The presented results demonstrate that deep learning-based approaches outperform traditional mathematical and statistical models, as well as machine learning methods, in predicting ground settlement. This improved accuracy is attributed to their ability to effectively leverage the nonlinear features present in time-series data. However, these models possess higher model complexity and require longer optimization and adjustment times for model parameters [62,63]. Additionally, due to its high time cost for constructing the model at each point in time, the ARIMA model is not recommended for large-scale subsidence prediction [64]. Evaluation of RNN, LSTM, and AT-LSTM models revealed that LSTM outperforms RNN in predicting time-series data [65]. The attention-based AT-LSTM model further improves on LSTM by accounting for temporal dependence in the ground settlement time-series data, leading to a higher accuracy of predictions. Our findings highlight the significance of temporal dependence in the model’s prediction accuracy. Overall, the AT-LSTM model displays a superior performance and accuracy when compared to other evaluated algorithms.

4.4. Strengths and Limitations

The innovation of this paper is to propose and construct a ground subsidence prediction model AT-LSTM based on the attention mechanism and LSTM using the ground subsidence time-series data obtained from SBAS-InSAR processing. Using the Pingshuo mine as the study area for validation, the study shows that the model performed well in solving the large-scale ground subsidence prediction problem in mining areas, and the results have some reliability.

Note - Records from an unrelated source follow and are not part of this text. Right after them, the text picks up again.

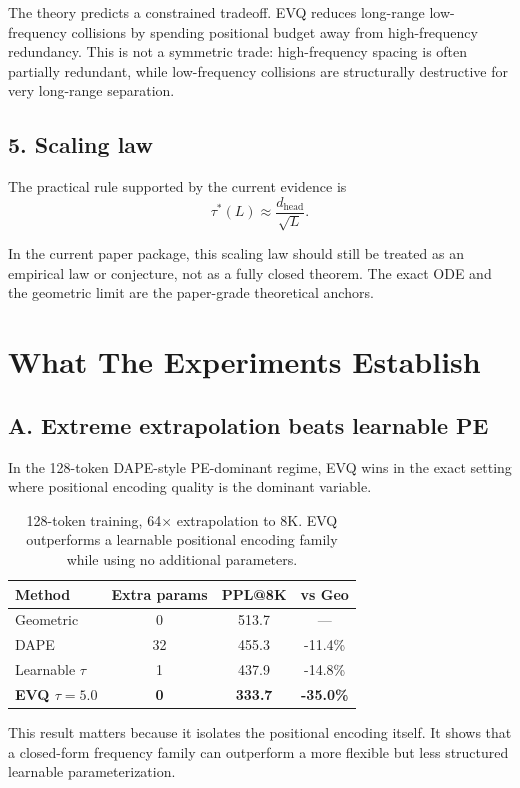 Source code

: \documentclass[11pt]{article}
\begin{document}
The theory predicts a constrained tradeoff. EVQ reduces long-range low-frequency
collisions by spending positional budget away from high-frequency redundancy.
This is not a symmetric trade: high-frequency spacing is often partially
redundant, while low-frequency collisions are structurally destructive for very
long-range separation.

\subsection*{5. Scaling law}

The practical rule supported by the current evidence is
\[
\tau^*(L)\approx \frac{d_{\text{head}}}{\sqrt{L}}.
\]

In the current paper package, this scaling law should still be treated as an
empirical law or conjecture, not as a fully closed theorem. The exact ODE and
the geometric limit are the paper-grade theoretical anchors.

\section*{What The Experiments Establish}

\subsection*{A. Extreme extrapolation beats learnable PE}

In the 128-token DAPE-style PE-dominant regime, EVQ wins in the exact setting
where positional encoding quality is the dominant variable.

\begin{table}[H]
\centering
\small
\begin{tabular}{lccc}
\toprule
Method & Extra params & PPL@8K & vs Geo \\
\midrule
Geometric & 0 & 513.7 & --- \\
DAPE & 32 & 455.3 & -11.4\% \\
Learnable $\tau$ & 1 & 437.9 & -14.8\% \\
\textbf{EVQ $\tau=5.0$} & \textbf{0} & \textbf{333.7} & \textbf{-35.0\%} \\
\bottomrule
\end{tabular}
\caption{128-token training, 64$\times$ extrapolation to 8K. EVQ outperforms a learnable positional encoding family while using no additional parameters.}
\end{table}

This result matters because it isolates the positional encoding itself. It
shows that a closed-form frequency family can outperform a more flexible but
less structured learnable parameterization.
\end{document}
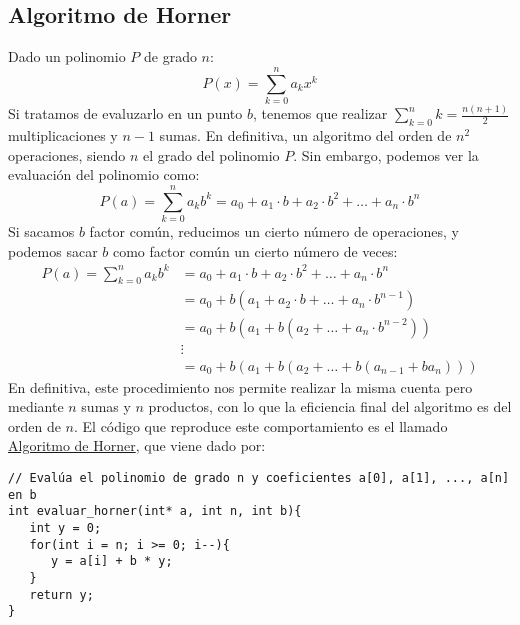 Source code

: \subsection{Algoritmo de Horner}
Dado un polinomio $P$ de grado $n$:
\begin{equation*}
    P(x) = \sum_{k=0}^{n} a_k x^k 
\end{equation*}
Si tratamos de evaluzarlo en un punto $b$, tenemos que realizar $\sum\limits_{k=0}^{n} k = \frac{n(n+1)}{2}$ multiplicaciones y $n-1$ sumas. En definitiva, un algoritmo del orden de $n^2$ operaciones, siendo $n$ el grado del polinomio $P$. Sin embargo, podemos ver la evaluación del polinomio como:
\begin{equation*}
    P(a) = \sum_{k=0}^{n} a_k b^k  = a_0 + a_1\cdot b + a_2\cdot b^2 + \ldots + a_n\cdot b^n
\end{equation*}
Si sacamos $b$ factor común, reducimos un cierto número de operaciones, y podemos sacar $b$ como factor común un cierto número de veces:
\begin{align*}
    P(a) = \sum_{k=0}^{n} a_k b^k  &= a_0 + a_1\cdot b + a_2\cdot b^2 + \ldots + a_n\cdot b^n \\
                                   &= a_0 + b(a_1 + a_2\cdot b + \ldots + a_n \cdot b^{n-1}) \\
                                   &= a_0 + b(a_1 + b(a_2 + \ldots + a_n \cdot b^{n-2})) \\
                                   &\vdots \\
                                   &= a_0 + b(a_1 + b(a_2 + \ldots + b(a_{n-1} + ba_n)))
\end{align*}
En definitiva, este procedimiento nos permite realizar la misma cuenta pero mediante $n$ sumas y $n$ productos, con lo que la eficiencia final del algoritmo es del orden de $n$. El código que reproduce este comportamiento es el llamado \underline{Algoritmo de Horner}, que viene dado por:
\begin{verbatim}
// Evalúa el polinomio de grado n y coeficientes a[0], a[1], ..., a[n] en b
int evaluar_horner(int* a, int n, int b){
   int y = 0;
   for(int i = n; i >= 0; i--){
      y = a[i] + b * y;
   }
   return y;
}
\end{verbatim}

However, our study has certain limitations that need to be further discussed in the next study. From the spatial distribution of errors in the prediction results (Figure 17), it is evident that the model errors are spatially aggregated and have a certain relationship with the form of coal mining. Subsequent studies need to consider the problem of spatial attribute, enhance the stability of the model in the mining area, and better provide services for the prediction of ground subsidence in the mining area.

5. Conclusions

In this study, the ground subsidence monitoring results for the period 2019–2022 in the Pingshuo mining area were obtained using the SBAS-InSAR technique with Sentinel-1A as the data source. Spatiotemporal processes were analyzed based on these results. Subsequently, a prediction method, named AT-LSTM, was proposed and constructed for the prediction of large-scale ground subsidence, based on the attention mechanism and LSTM. The research findings indicate that:

(1)

Ground subsidence is serious in the Pingshuo mine area, with a vertical subsidence rate of −205.89–59.70 mm/yr for 2019–2022. Subsidence is concentrated in the JG-1 mine and the three open-pit areas of ATB, AJL, and DLT. The subsidence in the subsidence basin of the JG-1 mine area has increased the fastest, with the cumulative subsidence having reached 139 mm in December 2019, and the extent of subsidence has grown along the direction of the working from east to west. The three open-pit areas have seen a slower increase in subsidence than the JG-1 mine, with a continuous development trend in the extent of subsidence, consistent with the direction of open-pit stripping.

(2)

The ground subsidence prediction results of the AT-LSTM model exhibit a spatial distribution that closely matches the actual situation, with prediction errors concentrated at ±2.0 mm. Compared with LSTM, the proposed model allows for better capturing of the time-varying characteristics of the data. Overall, the developed prediction method in this study demonstrates favorable performance and certain reliability for forecasting ground subsidence time-series data in mining areas.

(3)

This paper presents an approach using SBAS-InSAR results to predict ground subsidence in mining areas, which alleviates the difficulty of data acquisition. By comparison with typical time-series prediction methods, the proposed approach in this study exhibits certain validity and feasibility, and can provide services for environmental management in mining areas.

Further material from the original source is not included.